Stored data entries:
--------------------------------

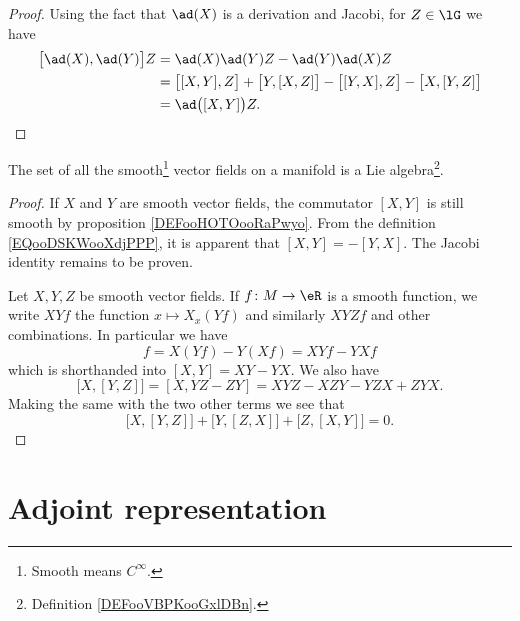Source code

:\begin{proof}
	Using the fact that \( \ad(X)\) is a derivation and Jacobi, for \( Z\in\lG\) we have
	\begin{subequations}
		\begin{align}
			\big[ \ad(X),\ad(Y) \big]Z & =\ad(X)\ad(Y)Z-\ad(Y)\ad(X)Z                                                     \\
			                           & =\big[ [X,Y],Z \big]+\big[ Y,[X,Z] \big]-\big[ [Y,X],Z \big]-\big[ X,[Y,Z] \big] \\
			                           & =\ad\big( [X,Y] \big)Z.
		\end{align}
	\end{subequations}
\end{proof}

\begin{proposition}       \label{PROPooSWQSooSEfTuX}
	The set of all the smooth\footnote{Smooth means \( C^{\infty}\).} vector fields on a manifold is a Lie algebra\footnote{Definition \ref{DEFooVBPKooGxlDBn}.}.
\end{proposition}

\begin{proof}
	If \( X\) and \( Y\) are smooth vector fields, the commutator \( [X,Y]\) is still smooth by proposition \ref{DEFooHOTOooRaPwyo}. From the definition \eqref{EQooDSKWooXdjPPP}, it is apparent that \( [X,Y]=-[Y,X]\). The Jacobi identity remains to be proven.

	Let \( X,Y,Z\) be smooth vector fields. If \( f\colon M\to \eR\) is a smooth function, we write \( XYf\) the function \( x\mapsto X_x(Yf)\) and similarly \( XYZf\) and other combinations. In particular we have
	\begin{equation}
		[X,Y]f=X(Yf)-Y(Xf)=XYf-YXf
	\end{equation}
	which is shorthanded into \( [X,Y]=XY-YX\). We also have
	\begin{equation}
		\big[ X, [Y,Z] \big]=[X,YZ-ZY]=XYZ-XZY-YZX+ZYX.
	\end{equation}
	Making the same with the two other terms we see that
	\begin{equation}
		\big[ X,[Y,Z] \big]+\big[ Y,[Z,X] \big]+\big[ Z,[X,Y] \big]=0.
	\end{equation}
\end{proof}

\section{Adjoint representation}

--------------------------------

Exactly as written, copy the entries above without their pictures.

# Solution to this task
Source code

:\begin{proof}
	Using the fact that \( \ad(X)\) is a derivation and Jacobi, for \( Z\in\lG\) we have
	\begin{subequations}
		\begin{align}
			\big[ \ad(X),\ad(Y) \big]Z & =\ad(X)\ad(Y)Z-\ad(Y)\ad(X)Z                                                     \\
			                           & =\big[ [X,Y],Z \big]+\big[ Y,[X,Z] \big]-\big[ [Y,X],Z \big]-\big[ X,[Y,Z] \big] \\
			                           & =\ad\big( [X,Y] \big)Z.
		\end{align}
	\end{subequations}
\end{proof}

\begin{proposition}       \label{PROPooSWQSooSEfTuX}
	The set of all the smooth\footnote{Smooth means \( C^{\infty}\).} vector fields on a manifold is a Lie algebra\footnote{Definition \ref{DEFooVBPKooGxlDBn}.}.
\end{proposition}

\begin{proof}
	If \( X\) and \( Y\) are smooth vector fields, the commutator \( [X,Y]\) is still smooth by proposition \ref{DEFooHOTOooRaPwyo}. From the definition \eqref{EQooDSKWooXdjPPP}, it is apparent that \( [X,Y]=-[Y,X]\). The Jacobi identity remains to be proven.

	Let \( X,Y,Z\) be smooth vector fields. If \( f\colon M\to \eR\) is a smooth function, we write \( XYf\) the function \( x\mapsto X_x(Yf)\) and similarly \( XYZf\) and other combinations. In particular we have
	\begin{equation}
		[X,Y]f=X(Yf)-Y(Xf)=XYf-YXf
	\end{equation}
	which is shorthanded into \( [X,Y]=XY-YX\). We also have
	\begin{equation}
		\big[ X, [Y,Z] \big]=[X,YZ-ZY]=XYZ-XZY-YZX+ZYX.
	\end{equation}
	Making the same with the two other terms we see that
	\begin{equation}
		\big[ X,[Y,Z] \big]+\big[ Y,[Z,X] \big]+\big[ Z,[X,Y] \big]=0.
	\end{equation}
\end{proof}

\section{Adjoint representation}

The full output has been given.